Human Resource Practices Influence How Employees Spend their Time at Work

Topic(s): employee satisfaction, engagement, human resources management
Publication: Journal of Personnel Psychology
Article: Perceived Human Resource Management Practices: Their effect on absenteeism and time allocation at Work
Authors: C. Boon, F.D. Belschak, D.N. Den Hartog, & M. Pijnenburg 
Reviewed by: Andrew Morris

Human resource practices are important, and so is the way in which employees choose to spend their time at work. Both undoubtedly impact organizational productivity and effectiveness. New research (Boon, Belschak, Den Hartog, & Pijnenburg, 2014) explores the ways that an organization’s human resource management (HRM) practices influence the time employees spend on certain tasks, as well as the effects on absenteeism.
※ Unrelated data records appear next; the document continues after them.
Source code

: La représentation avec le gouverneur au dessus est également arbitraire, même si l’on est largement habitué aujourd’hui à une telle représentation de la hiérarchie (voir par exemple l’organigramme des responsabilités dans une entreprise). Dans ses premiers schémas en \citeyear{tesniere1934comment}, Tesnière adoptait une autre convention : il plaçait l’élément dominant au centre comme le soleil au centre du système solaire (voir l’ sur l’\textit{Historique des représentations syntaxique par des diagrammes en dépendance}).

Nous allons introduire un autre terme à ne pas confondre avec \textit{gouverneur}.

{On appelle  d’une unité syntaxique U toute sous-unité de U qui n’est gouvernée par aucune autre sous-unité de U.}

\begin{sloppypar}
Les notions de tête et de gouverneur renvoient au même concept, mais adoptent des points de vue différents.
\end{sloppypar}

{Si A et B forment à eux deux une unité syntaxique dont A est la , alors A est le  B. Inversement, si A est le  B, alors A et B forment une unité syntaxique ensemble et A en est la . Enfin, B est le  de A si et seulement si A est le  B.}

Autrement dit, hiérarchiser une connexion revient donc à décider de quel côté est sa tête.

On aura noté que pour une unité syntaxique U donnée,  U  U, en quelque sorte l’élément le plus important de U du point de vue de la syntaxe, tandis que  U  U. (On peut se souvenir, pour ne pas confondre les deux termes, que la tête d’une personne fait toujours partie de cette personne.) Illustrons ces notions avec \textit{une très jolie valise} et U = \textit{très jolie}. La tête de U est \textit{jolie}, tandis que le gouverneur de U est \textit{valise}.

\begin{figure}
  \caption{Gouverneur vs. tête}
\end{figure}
The article distinguishes between two ways that employees spend their time: core activities and contextual activities. Core activities are explicitly stated in a job description and contextual activities are not necessarily part of the job description but nonetheless add value to the organization. Core (or task) activities are short-term oriented with immediate payoffs for the organization. Contextual performance does not have immediate payoffs but instead has more long-term benefits for the organization.


Human resource management (HRM) practices affect employees in both positive and negative ways. There are three “bundles,” or types of general HRM practices:

  1. People flow bundle: practices concerned with developing employee skills and training.
  2. Employee relations bundle: practices that support employees such as work/life balance policies, job redesign, and facilitating team work.
  3. Appraisal and reward bundle: practices dealing with monitoring employees and directing their efforts towards organizational objectives.

These practices are communication tools for the organization, which are capable of sending various signals about what the organization values. Employees perceive these practices in different ways, which in turn affects their behavior. The study examined how employee perceptions of these HRM practices affected the time they allotted to task (short-term oriented) or contextual (long-term oriented) activities as well as the impact on absenteeism.


In general the researchers found that perceptions of the HRM bundles were related to employees’ time allocation. For example, employees who perceived that their organization was using the people flow bundle (development of employee skills), spent more time on contextual activities and less time on task activities. In this bundle, the emphasis on employee skills and training concerns long-term results, with employees similarly choosing to focus less on short-term task performance and more on long-term contextual performance.

Results also showed a relationship between certain perceptions of the different HRM bundles and lower job satisfaction and ultimately higher absenteeism. This implies that work situations perceived unfavorably due to organizational practices may lead to employee dissatisfaction, which ultimately leads to the employees being absent from work. 


This study shows how various HRM policies can encourage either short-term task activities or long-term contextual activities. Each has different relevance to different employee groups at different times and highlights how HRM practices can facilitate the strategic goals of the organization. Another important aspect for consideration is that organizations should be aware of the relative costs associated with certain HRM practices. For example, practices that encourage contextual activities divert employees’ time and effort away from task activities that have an immediate payoff and towards activities that have more long term payoffs. Organizations may want to consider which is more important for their success.


Boon, C., Belschak, F. D., Den Hartog, D. N., & Pijnenburg, M. (2014). Perceived Human Resource Management Practices Their Effect on Employee Absenteeism and Time Allocation at Work. Journal of Personnel Psychology, 13, 21-33.